● **Task prompt**: All entries are to be returned verbatim.
*** Opening Supplied records ***
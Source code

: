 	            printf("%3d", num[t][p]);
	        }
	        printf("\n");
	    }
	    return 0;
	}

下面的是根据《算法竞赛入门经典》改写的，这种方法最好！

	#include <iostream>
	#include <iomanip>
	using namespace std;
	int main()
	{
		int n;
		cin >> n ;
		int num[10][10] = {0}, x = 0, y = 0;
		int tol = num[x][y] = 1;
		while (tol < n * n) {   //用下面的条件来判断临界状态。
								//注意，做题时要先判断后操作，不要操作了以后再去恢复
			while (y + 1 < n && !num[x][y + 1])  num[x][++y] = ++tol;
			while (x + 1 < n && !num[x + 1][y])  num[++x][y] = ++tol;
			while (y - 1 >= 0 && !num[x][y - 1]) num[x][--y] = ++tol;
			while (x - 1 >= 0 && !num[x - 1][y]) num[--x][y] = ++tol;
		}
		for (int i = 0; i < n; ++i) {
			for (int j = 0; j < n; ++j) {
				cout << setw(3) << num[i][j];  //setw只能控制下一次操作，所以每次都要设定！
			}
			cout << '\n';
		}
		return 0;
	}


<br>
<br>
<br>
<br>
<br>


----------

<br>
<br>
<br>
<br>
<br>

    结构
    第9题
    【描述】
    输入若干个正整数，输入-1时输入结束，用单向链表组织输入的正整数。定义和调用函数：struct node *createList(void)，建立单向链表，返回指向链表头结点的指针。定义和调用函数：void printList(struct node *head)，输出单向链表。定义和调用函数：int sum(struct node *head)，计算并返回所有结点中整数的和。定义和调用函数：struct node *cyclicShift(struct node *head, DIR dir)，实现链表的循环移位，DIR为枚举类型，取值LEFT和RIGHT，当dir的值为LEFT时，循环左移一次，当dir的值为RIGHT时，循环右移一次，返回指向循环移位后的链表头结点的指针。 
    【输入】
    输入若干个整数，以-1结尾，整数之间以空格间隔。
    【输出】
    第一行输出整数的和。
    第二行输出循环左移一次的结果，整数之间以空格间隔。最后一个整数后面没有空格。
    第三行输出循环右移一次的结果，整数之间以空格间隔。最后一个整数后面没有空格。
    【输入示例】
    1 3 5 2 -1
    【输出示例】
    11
*** Closing Supplied records ***
● **Exercise answer**:
Source code

: 	            printf("%3d", num[t][p]);
	        }
	        printf("\n");
	    }
	    return 0;
	}

下面的是根据《算法竞赛入门经典》改写的，这种方法最好！

	#include <iostream>
	#include <iomanip>
	using namespace std;
	int main()
	{
		int n;
		cin >> n ;
		int num[10][10] = {0}, x = 0, y = 0;
		int tol = num[x][y] = 1;
		while (tol < n * n) {   //用下面的条件来判断临界状态。
								//注意，做题时要先判断后操作，不要操作了以后再去恢复
			while (y + 1 < n && !num[x][y + 1])  num[x][++y] = ++tol;
			while (x + 1 < n && !num[x + 1][y])  num[++x][y] = ++tol;
			while (y - 1 >= 0 && !num[x][y - 1]) num[x][--y] = ++tol;
			while (x - 1 >= 0 && !num[x - 1][y]) num[--x][y] = ++tol;
		}
		for (int i = 0; i < n; ++i) {
			for (int j = 0; j < n; ++j) {
				cout << setw(3) << num[i][j];  //setw只能控制下一次操作，所以每次都要设定！
			}
			cout << '\n';
		}
		return 0;
	}


<br>
<br>
<br>
<br>
<br>


----------

<br>
<br>
<br>
<br>
<br>

    结构
    第9题
    【描述】
    输入若干个正整数，输入-1时输入结束，用单向链表组织输入的正整数。定义和调用函数：struct node *createList(void)，建立单向链表，返回指向链表头结点的指针。定义和调用函数：void printList(struct node *head)，输出单向链表。定义和调用函数：int sum(struct node *head)，计算并返回所有结点中整数的和。定义和调用函数：struct node *cyclicShift(struct node *head, DIR dir)，实现链表的循环移位，DIR为枚举类型，取值LEFT和RIGHT，当dir的值为LEFT时，循环左移一次，当dir的值为RIGHT时，循环右移一次，返回指向循环移位后的链表头结点的指针。 
    【输入】
    输入若干个整数，以-1结尾，整数之间以空格间隔。
    【输出】
    第一行输出整数的和。
    第二行输出循环左移一次的结果，整数之间以空格间隔。最后一个整数后面没有空格。
    第三行输出循环右移一次的结果，整数之间以空格间隔。最后一个整数后面没有空格。
    【输入示例】
    1 3 5 2 -1
    【输出示例】
    11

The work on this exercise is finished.